You got that? Washington feared that the states would fuck up the unity of the nation, that a nation fails if people are allowed to have each of its local bullshit take precedence.

"In a word that the experience which is purchased at the price of difficulties and distress, will alone convince us that the honor, power, and true Interest of this Country must be measured by a Continental scale; and that every departure therefrom weakens the Union, and may ultimately break the band, which holds us together. To avert these evils, to form a Constitution that will give consistency, stability and dignity to the Union; and sufficient powers to the great Council of the Nation for general purposes is a duty which is incumbent upon every Man who wishes well to his Country, and will meet with my aid as far as it can be rendered in the private walks of life; for hence forward my Mind shall be unbent; and I will endeavor to glide down the stream of life ‘till I come to that abyss, from whence no traveller is permitted to return."

Tell that to your favorite member of the teabag brigade: George Washington would tell them they're idiots. That's what you should do this July 4th weekend: make a conservative cry. It wouldn't be hard. They're on the edge of tears constantly these days.

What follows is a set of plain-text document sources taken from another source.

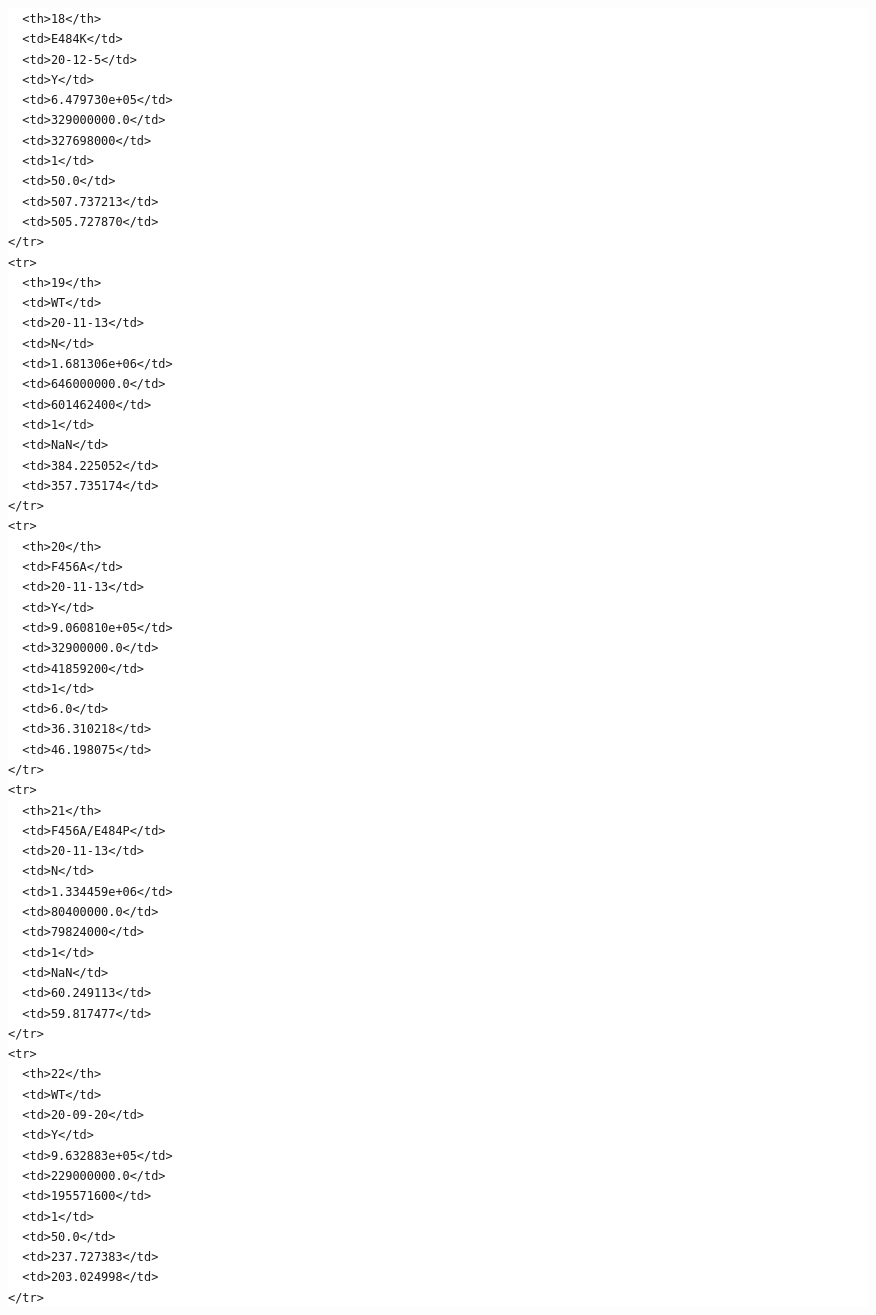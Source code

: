       <th>18</th>
      <td>E484K</td>
      <td>20-12-5</td>
      <td>Y</td>
      <td>6.479730e+05</td>
      <td>329000000.0</td>
      <td>327698000</td>
      <td>1</td>
      <td>50.0</td>
      <td>507.737213</td>
      <td>505.727870</td>
    </tr>
    <tr>
      <th>19</th>
      <td>WT</td>
      <td>20-11-13</td>
      <td>N</td>
      <td>1.681306e+06</td>
      <td>646000000.0</td>
      <td>601462400</td>
      <td>1</td>
      <td>NaN</td>
      <td>384.225052</td>
      <td>357.735174</td>
    </tr>
    <tr>
      <th>20</th>
      <td>F456A</td>
      <td>20-11-13</td>
      <td>Y</td>
      <td>9.060810e+05</td>
      <td>32900000.0</td>
      <td>41859200</td>
      <td>1</td>
      <td>6.0</td>
      <td>36.310218</td>
      <td>46.198075</td>
    </tr>
    <tr>
      <th>21</th>
      <td>F456A/E484P</td>
      <td>20-11-13</td>
      <td>N</td>
      <td>1.334459e+06</td>
      <td>80400000.0</td>
      <td>79824000</td>
      <td>1</td>
      <td>NaN</td>
      <td>60.249113</td>
      <td>59.817477</td>
    </tr>
    <tr>
      <th>22</th>
      <td>WT</td>
      <td>20-09-20</td>
      <td>Y</td>
      <td>9.632883e+05</td>
      <td>229000000.0</td>
      <td>195571600</td>
      <td>1</td>
      <td>50.0</td>
      <td>237.727383</td>
      <td>203.024998</td>
    </tr>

Oh, by the way, the Marquis de Lafayette was also pushing for the freedom of slaves. Washington continued, "The scheme, my dear Marqs. which you propose as a precedent, to encourage the emancipation of the black people of this Country from that state of Bondage in wch. they are held, is a striking evidence of the benevolence of your Heart." But, because Washington was by no means perfect, he added, "I shall be happy to join you in so laudable a work; but will defer going into a detail of the business, ‘till I have the pleasure of seeing you."

Of course, Washington didn't get around to that business.